┌──

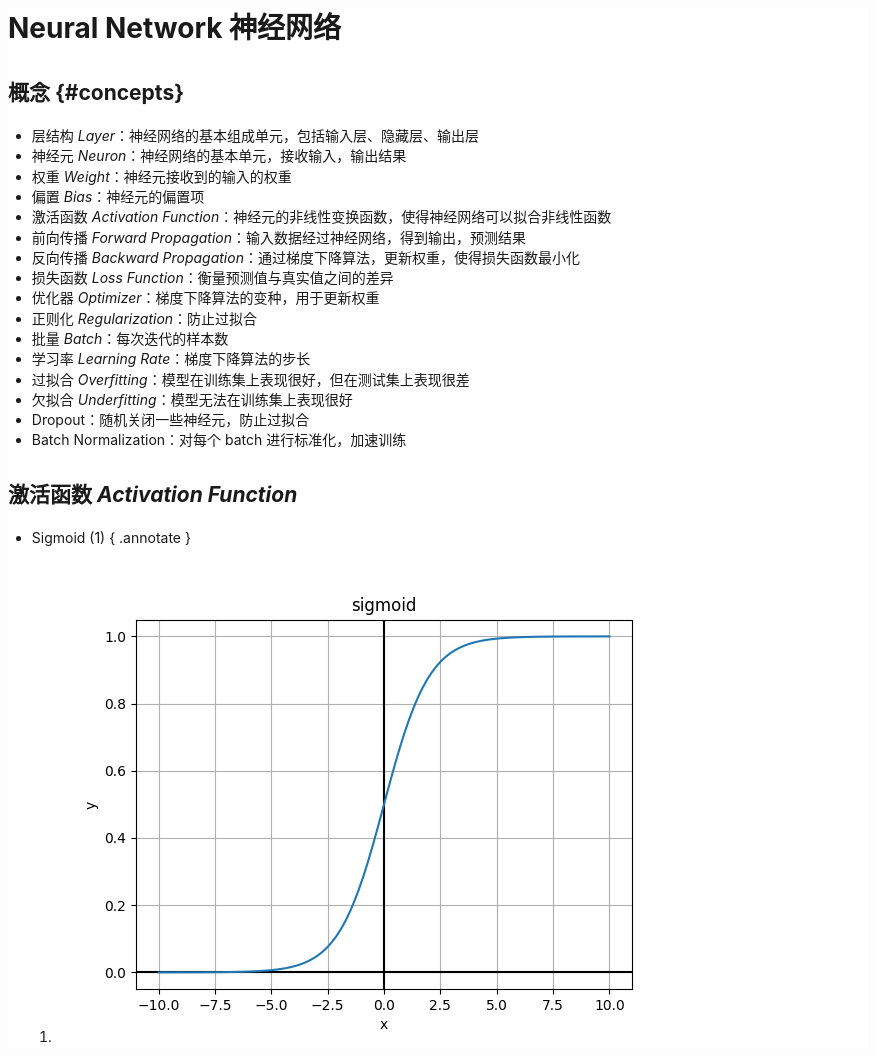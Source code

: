# Neural Network 神经网络

## 概念 {#concepts}

-   层结构 _Layer_：神经网络的基本组成单元，包括输入层、隐藏层、输出层
-   神经元 _Neuron_：神经网络的基本单元，接收输入，输出结果
-   权重 _Weight_：神经元接收到的输入的权重
-   偏置 _Bias_：神经元的偏置项
-   激活函数 _Activation Function_：神经元的非线性变换函数，使得神经网络可以拟合非线性函数
-   前向传播 _Forward Propagation_：输入数据经过神经网络，得到输出，预测结果
-   反向传播 _Backward Propagation_：通过梯度下降算法，更新权重，使得损失函数最小化
-   损失函数 _Loss Function_：衡量预测值与真实值之间的差异
-   优化器 _Optimizer_：梯度下降算法的变种，用于更新权重
-   正则化 _Regularization_：防止过拟合
-   批量 _Batch_：每次迭代的样本数
-   学习率 _Learning Rate_：梯度下降算法的步长
-   过拟合 _Overfitting_：模型在训练集上表现很好，但在测试集上表现很差
-   欠拟合 _Underfitting_：模型无法在训练集上表现很好
-   Dropout：随机关闭一些神经元，防止过拟合
-   Batch Normalization：对每个 batch 进行标准化，加速训练

## 激活函数 _Activation Function_

-   Sigmoid (1)
    { .annotate }

    1.  ![](./imgs/sigmoid.png)
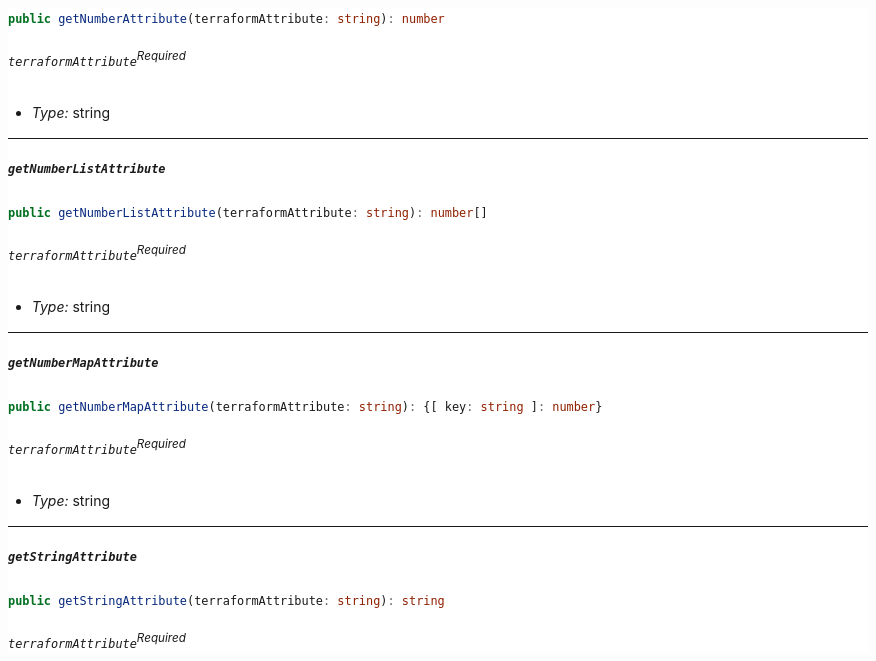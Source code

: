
 ```typescript
public getNumberAttribute(terraformAttribute: string): number
```

###### `terraformAttribute`<sup>Required</sup> <a name="terraformAttribute" id="@cdktf/provider-azurerm.paloAltoLocalRulestackFqdnList.PaloAltoLocalRulestackFqdnList.getNumberAttribute.parameter.terraformAttribute"></a>

- *Type:* string

---

##### `getNumberListAttribute` <a name="getNumberListAttribute" id="@cdktf/provider-azurerm.paloAltoLocalRulestackFqdnList.PaloAltoLocalRulestackFqdnList.getNumberListAttribute"></a>

```typescript
public getNumberListAttribute(terraformAttribute: string): number[]
```

###### `terraformAttribute`<sup>Required</sup> <a name="terraformAttribute" id="@cdktf/provider-azurerm.paloAltoLocalRulestackFqdnList.PaloAltoLocalRulestackFqdnList.getNumberListAttribute.parameter.terraformAttribute"></a>

- *Type:* string

---

##### `getNumberMapAttribute` <a name="getNumberMapAttribute" id="@cdktf/provider-azurerm.paloAltoLocalRulestackFqdnList.PaloAltoLocalRulestackFqdnList.getNumberMapAttribute"></a>

```typescript
public getNumberMapAttribute(terraformAttribute: string): {[ key: string ]: number}
```

###### `terraformAttribute`<sup>Required</sup> <a name="terraformAttribute" id="@cdktf/provider-azurerm.paloAltoLocalRulestackFqdnList.PaloAltoLocalRulestackFqdnList.getNumberMapAttribute.parameter.terraformAttribute"></a>

- *Type:* string

---

##### `getStringAttribute` <a name="getStringAttribute" id="@cdktf/provider-azurerm.paloAltoLocalRulestackFqdnList.PaloAltoLocalRulestackFqdnList.getStringAttribute"></a>

```typescript
public getStringAttribute(terraformAttribute: string): string
```

###### `terraformAttribute`<sup>Required</sup> <a name="terraformAttribute" id="@cdktf/provider-azurerm.paloAltoLocalRulestackFqdnList.PaloAltoLocalRulestackFqdnList.getStringAttribute.parameter.terraformAttribute"></a>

└──

Problem requirements: For each line in the data above that contains the string "激活函数", extract the line.

The answer:
-   激活函数 _Activation Function_：神经元的非线性变换函数，使得神经网络可以拟合非线性函数
## 激活函数 _Activation Function_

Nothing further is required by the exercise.